» **EXERCISE**
Without the pictures, repeat the listing character for character.

---- SUPPLIED RECORDS

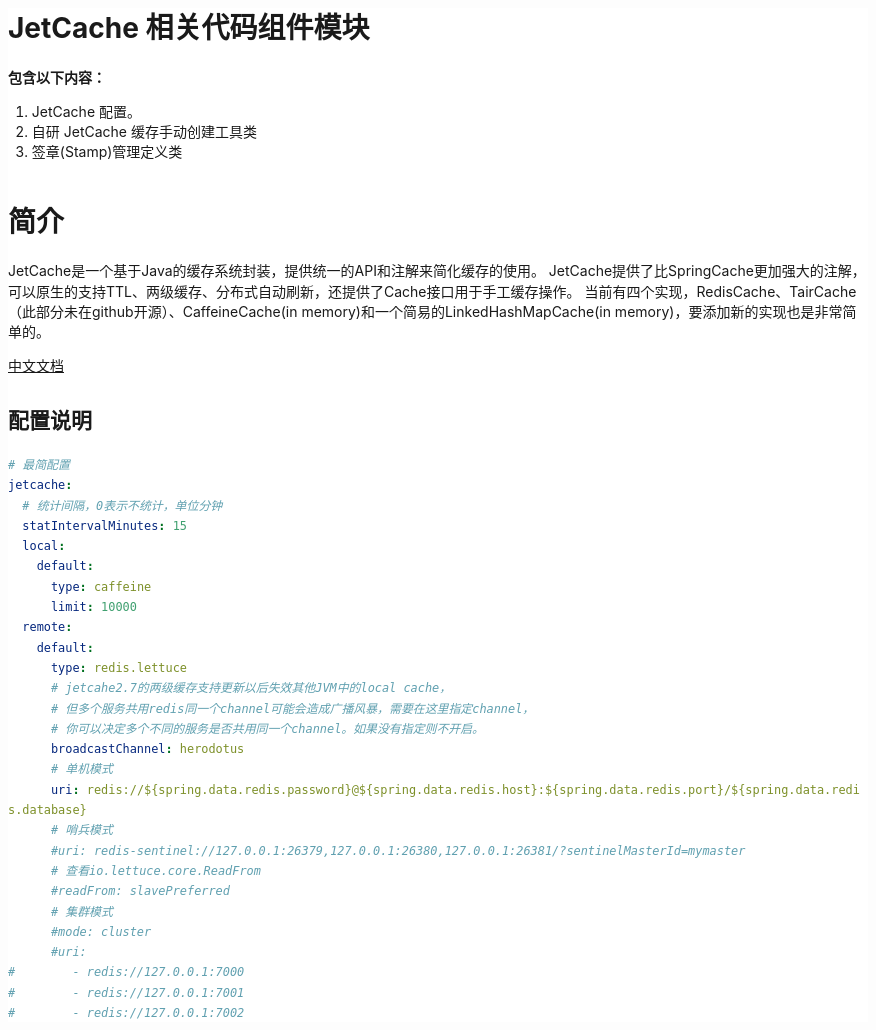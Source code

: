 # JetCache 相关代码组件模块

**包含以下内容：**

1. JetCache 配置。
2. 自研 JetCache 缓存手动创建工具类
3. 签章(Stamp)管理定义类

# 简介

JetCache是一个基于Java的缓存系统封装，提供统一的API和注解来简化缓存的使用。
JetCache提供了比SpringCache更加强大的注解，可以原生的支持TTL、两级缓存、分布式自动刷新，还提供了Cache接口用于手工缓存操作。
当前有四个实现，RedisCache、TairCache（此部分未在github开源）、CaffeineCache(in memory)和一个简易的LinkedHashMapCache(in
memory)，要添加新的实现也是非常简单的。

[中文文档](https://github.com/alibaba/jetcache/tree/master/docs/CN)

## 配置说明

```yaml
# 最简配置
jetcache:
  # 统计间隔，0表示不统计，单位分钟
  statIntervalMinutes: 15
  local:
    default:
      type: caffeine
      limit: 10000
  remote:
    default:
      type: redis.lettuce
      # jetcahe2.7的两级缓存支持更新以后失效其他JVM中的local cache，
      # 但多个服务共用redis同一个channel可能会造成广播风暴，需要在这里指定channel，
      # 你可以决定多个不同的服务是否共用同一个channel。如果没有指定则不开启。
      broadcastChannel: herodotus
      # 单机模式
      uri: redis://${spring.data.redis.password}@${spring.data.redis.host}:${spring.data.redis.port}/${spring.data.redis.database}
      # 哨兵模式
      #uri: redis-sentinel://127.0.0.1:26379,127.0.0.1:26380,127.0.0.1:26381/?sentinelMasterId=mymaster
      # 查看io.lettuce.core.ReadFrom
      #readFrom: slavePreferred
      # 集群模式
      #mode: cluster
      #uri:
#        - redis://127.0.0.1:7000
#        - redis://127.0.0.1:7001
#        - redis://127.0.0.1:7002
```
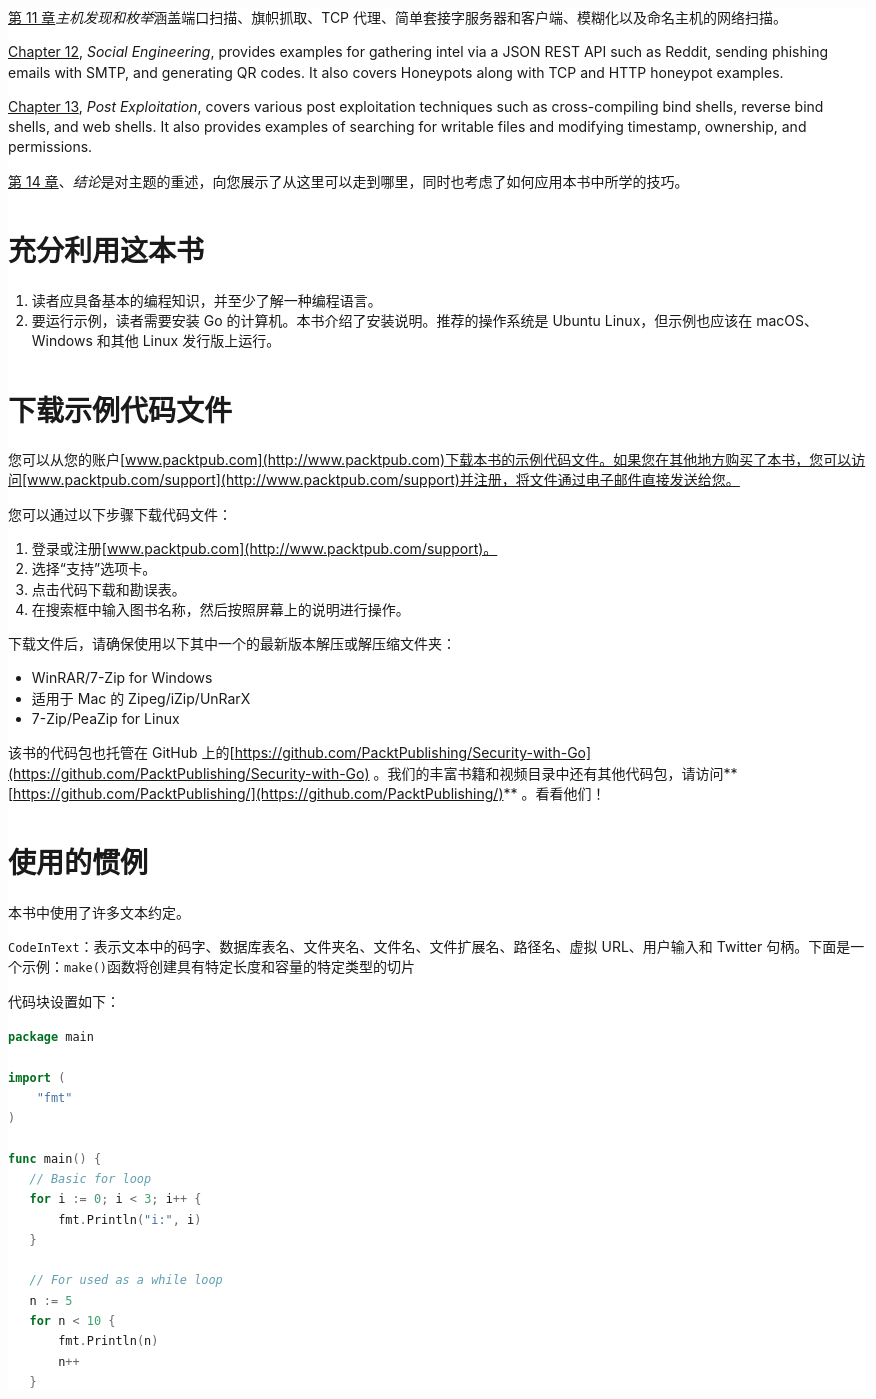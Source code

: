 [第 11 章](11.html)*主机发现和枚举*涵盖端口扫描、旗帜抓取、TCP 代理、简单套接字服务器和客户端、模糊化以及命名主机的网络扫描。

[Chapter 12](12.html), *Social Engineering*, provides examples for gathering intel via a JSON REST API such as Reddit, sending phishing emails with SMTP, and generating QR codes. It also covers Honeypots along with TCP and HTTP honeypot examples.

[Chapter 13](13.html), *Post Exploitation*, covers various post exploitation techniques such as cross-compiling bind shells, reverse bind shells, and web shells. It also provides examples of searching for writable files and modifying timestamp, ownership, and permissions.

[第 14 章](14.html)、*结论*是对主题的重述，向您展示了从这里可以走到哪里，同时也考虑了如何应用本书中所学的技巧。

# 充分利用这本书

1.  读者应具备基本的编程知识，并至少了解一种编程语言。
2.  要运行示例，读者需要安装 Go 的计算机。本书介绍了安装说明。推荐的操作系统是 Ubuntu Linux，但示例也应该在 macOS、Windows 和其他 Linux 发行版上运行。

# 下载示例代码文件

您可以从您的账户[www.packtpub.com](http://www.packtpub.com)下载本书的示例代码文件。如果您在其他地方购买了本书，您可以访问[www.packtpub.com/support](http://www.packtpub.com/support)并注册，将文件通过电子邮件直接发送给您。

您可以通过以下步骤下载代码文件：

1.  登录或注册[www.packtpub.com](http://www.packtpub.com/support)。
2.  选择“支持”选项卡。
3.  点击代码下载和勘误表。
4.  在搜索框中输入图书名称，然后按照屏幕上的说明进行操作。

下载文件后，请确保使用以下其中一个的最新版本解压或解压缩文件夹：

*   WinRAR/7-Zip for Windows
*   适用于 Mac 的 Zipeg/iZip/UnRarX
*   7-Zip/PeaZip for Linux

该书的代码包也托管在 GitHub 上的[https://github.com/PacktPublishing/Security-with-Go](https://github.com/PacktPublishing/Security-with-Go) 。我们的丰富书籍和视频目录中还有其他代码包，请访问**[https://github.com/PacktPublishing/](https://github.com/PacktPublishing/)** 。看看他们！

# 使用的惯例

本书中使用了许多文本约定。

`CodeInText`：表示文本中的码字、数据库表名、文件夹名、文件名、文件扩展名、路径名、虚拟 URL、用户输入和 Twitter 句柄。下面是一个示例：`make()`函数将创建具有特定长度和容量的特定类型的切片

代码块设置如下：

```go
package main

import (
    "fmt"
)

func main() {
   // Basic for loop
   for i := 0; i < 3; i++ {
       fmt.Println("i:", i)
   }

   // For used as a while loop
   n := 5
   for n < 10 {
       fmt.Println(n)
       n++
   }
```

--------

» **RESPONSE TO THIS EXERCISE**
Source code

: # JetCache 相关代码组件模块

**包含以下内容：**

1. JetCache 配置。
2. 自研 JetCache 缓存手动创建工具类
3. 签章(Stamp)管理定义类

# 简介

JetCache是一个基于Java的缓存系统封装，提供统一的API和注解来简化缓存的使用。
JetCache提供了比SpringCache更加强大的注解，可以原生的支持TTL、两级缓存、分布式自动刷新，还提供了Cache接口用于手工缓存操作。
当前有四个实现，RedisCache、TairCache（此部分未在github开源）、CaffeineCache(in memory)和一个简易的LinkedHashMapCache(in
memory)，要添加新的实现也是非常简单的。

[中文文档](https://github.com/alibaba/jetcache/tree/master/docs/CN)

## 配置说明

```yaml
# 最简配置
jetcache:
  # 统计间隔，0表示不统计，单位分钟
  statIntervalMinutes: 15
  local:
    default:
      type: caffeine
      limit: 10000
  remote:
    default:
      type: redis.lettuce
      # jetcahe2.7的两级缓存支持更新以后失效其他JVM中的local cache，
      # 但多个服务共用redis同一个channel可能会造成广播风暴，需要在这里指定channel，
      # 你可以决定多个不同的服务是否共用同一个channel。如果没有指定则不开启。
      broadcastChannel: herodotus
      # 单机模式
      uri: redis://${spring.data.redis.password}@${spring.data.redis.host}:${spring.data.redis.port}/${spring.data.redis.database}
      # 哨兵模式
      #uri: redis-sentinel://127.0.0.1:26379,127.0.0.1:26380,127.0.0.1:26381/?sentinelMasterId=mymaster
      # 查看io.lettuce.core.ReadFrom
      #readFrom: slavePreferred
      # 集群模式
      #mode: cluster
      #uri:
#        - redis://127.0.0.1:7000
#        - redis://127.0.0.1:7001
#        - redis://127.0.0.1:7002
```
Source code

: [第 11 章](11.html)*主机发现和枚举*涵盖端口扫描、旗帜抓取、TCP 代理、简单套接字服务器和客户端、模糊化以及命名主机的网络扫描。

[Chapter 12](12.html), *Social Engineering*, provides examples for gathering intel via a JSON REST API such as Reddit, sending phishing emails with SMTP, and generating QR codes. It also covers Honeypots along with TCP and HTTP honeypot examples.

[Chapter 13](13.html), *Post Exploitation*, covers various post exploitation techniques such as cross-compiling bind shells, reverse bind shells, and web shells. It also provides examples of searching for writable files and modifying timestamp, ownership, and permissions.

[第 14 章](14.html)、*结论*是对主题的重述，向您展示了从这里可以走到哪里，同时也考虑了如何应用本书中所学的技巧。

# 充分利用这本书

1.  读者应具备基本的编程知识，并至少了解一种编程语言。
2.  要运行示例，读者需要安装 Go 的计算机。本书介绍了安装说明。推荐的操作系统是 Ubuntu Linux，但示例也应该在 macOS、Windows 和其他 Linux 发行版上运行。

# 下载示例代码文件

您可以从您的账户[www.packtpub.com](http://www.packtpub.com)下载本书的示例代码文件。如果您在其他地方购买了本书，您可以访问[www.packtpub.com/support](http://www.packtpub.com/support)并注册，将文件通过电子邮件直接发送给您。

您可以通过以下步骤下载代码文件：

1.  登录或注册[www.packtpub.com](http://www.packtpub.com/support)。
2.  选择“支持”选项卡。
3.  点击代码下载和勘误表。
4.  在搜索框中输入图书名称，然后按照屏幕上的说明进行操作。

下载文件后，请确保使用以下其中一个的最新版本解压或解压缩文件夹：

*   WinRAR/7-Zip for Windows
*   适用于 Mac 的 Zipeg/iZip/UnRarX
*   7-Zip/PeaZip for Linux

该书的代码包也托管在 GitHub 上的[https://github.com/PacktPublishing/Security-with-Go](https://github.com/PacktPublishing/Security-with-Go) 。我们的丰富书籍和视频目录中还有其他代码包，请访问**[https://github.com/PacktPublishing/](https://github.com/PacktPublishing/)** 。看看他们！

# 使用的惯例

本书中使用了许多文本约定。

`CodeInText`：表示文本中的码字、数据库表名、文件夹名、文件名、文件扩展名、路径名、虚拟 URL、用户输入和 Twitter 句柄。下面是一个示例：`make()`函数将创建具有特定长度和容量的特定类型的切片

代码块设置如下：

```go
package main

import (
    "fmt"
)

func main() {
   // Basic for loop
   for i := 0; i < 3; i++ {
       fmt.Println("i:", i)
   }

   // For used as a while loop
   n := 5
   for n < 10 {
       fmt.Println(n)
       n++
   }
```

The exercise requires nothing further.